Security quotes of the week

The first-of-its-kind system will be designed by an Oregon-based firm called Galois, a longtime government contractor with experience in designing secure and verifiable systems. The system will use fully open source voting software, instead of the closed, proprietary software currently used in the vast majority of voting machines, which no one outside of voting machine testing labs can examine. More importantly, it will be built on secure open source hardware, made from secure designs and techniques developed over the last year as part of a special program at DARPA. The voting system will also be designed to create fully verifiable and transparent results so that voters don't have to blindly trust that the machines and election officials delivered correct results.

But DARPA and Galois won't be asking people to blindly trust that their voting systems are secure—as voting machine vendors currently do. Instead they'll be publishing source code for the software online and bring prototypes of the systems to the Def Con Voting Village this summer and next, so that hackers and researchers will be able to freely examine the systems themselves and conduct penetration tests to gauge their security.
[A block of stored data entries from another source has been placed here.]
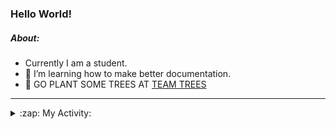 ### Hello World!

##### About:
- Currently I am a student.
- 🌱 I’m learning how to make better documentation.
- 🌱 GO PLANT SOME TREES AT [TEAM TREES](https://teamtrees.org/)

---
<details>
  <summary>:zap: My Activity:</summary>
  
<!--START_SECTION:waka-->
![Code Time](http://img.shields.io/badge/Code%20Time-1%2C181%20hrs%2035%20mins-blue)

**I'm a Night 🦉** 

```text
🌞 Morning                1875 commits        ██░░░░░░░░░░░░░░░░░░░░░░░   09.99 % 
🌆 Daytime                6412 commits        █████████░░░░░░░░░░░░░░░░   34.17 % 
🌃 Evening                5384 commits        ███████░░░░░░░░░░░░░░░░░░   28.69 % 
🌙 Night                  5096 commits        ███████░░░░░░░░░░░░░░░░░░   27.15 % 
```
📅 **I'm Most Productive on Wednesday** 

```text
Monday                   2650 commits        ████░░░░░░░░░░░░░░░░░░░░░   14.12 % 
Tuesday                  2554 commits        ███░░░░░░░░░░░░░░░░░░░░░░   13.61 % 
Wednesday                4385 commits        ██████░░░░░░░░░░░░░░░░░░░   23.37 % 
Thursday                 2408 commits        ███░░░░░░░░░░░░░░░░░░░░░░   12.83 % 
Friday                   1966 commits        ███░░░░░░░░░░░░░░░░░░░░░░   10.48 % 
Saturday                 1641 commits        ██░░░░░░░░░░░░░░░░░░░░░░░   08.74 % 
Sunday                   3163 commits        ████░░░░░░░░░░░░░░░░░░░░░   16.85 % 
```


📊 **This Week I Spent My Time On** 

```text
🔥 Editors: 
VS Code                  6 hrs 46 mins       ███████████████████░░░░░░   75.07 % 
IntelliJ                 2 hrs 15 mins       ██████░░░░░░░░░░░░░░░░░░░   24.93 % 

🐱‍💻 Projects: 
givbacks-admin           6 hrs 10 mins       █████████████████░░░░░░░░   68.45 % 
intro                    2 hrs 1 min         ██████░░░░░░░░░░░░░░░░░░░   22.49 % 
givbacks-application     24 mins             █░░░░░░░░░░░░░░░░░░░░░░░░   04.45 % 
praise                   8 mins              ░░░░░░░░░░░░░░░░░░░░░░░░░   01.56 % 
FilterHelperTest.kt      6 mins              ░░░░░░░░░░░░░░░░░░░░░░░░░   01.29 % 
```


 Last Updated on 05/09/2023 16:10:47 UTC
<!--END_SECTION:waka-->
</details>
They'll also be working with a number of university teams over the next year to have them examine the systems in formal test environments.

Kim Zetter at Motherboard

Switzerland is about to have a national election with electronic voting, overseen by Swiss Post; e-voting is a terrible idea and the general consensus among security experts who don't work for e-voting vendors is that it shouldn't be attempted, but if you put out an RFP for magic beans, someone will always show up to sell you magic beans, whether or not magic beans exist.
Cory Doctorow

There is a rising tide of security breaches. There is an even faster rising tide of hysteria over the ostensible reason for these breaches, namely the deficient state of our information infrastructure. Yet the world is doing remarkably well overall, and has not suffered any of the oft-threatened giant digital catastrophes. This continuing general progress of society suggests that cyber security is not very important. Adaptations to cyberspace of techniques that worked to protect the traditional physical world have been the main means of mitigating the problems that occurred. This "chewing gum and baling wire" approach is likely to continue to be the basic method of handling problems that arise, and to provide adequate levels of security.
Andrew Odlyzko [PDF] in an abstract for his "Cybersecurity is not very important" paper

Comments (10 posted)

Kernel development

Kernel release status

The current development kernel is 5.1-rc1, released on March 17. Linus said: "A somewhat recent development is how the tools/testing/ updates have been quite noticeable lately. That's not new to the 5.1 merge window, it's been going on for a while, but it's maybe just worth a mention that we have more new selftest changes than we have architecture updates, for example. The documentation subdirectory is also quite noticeable."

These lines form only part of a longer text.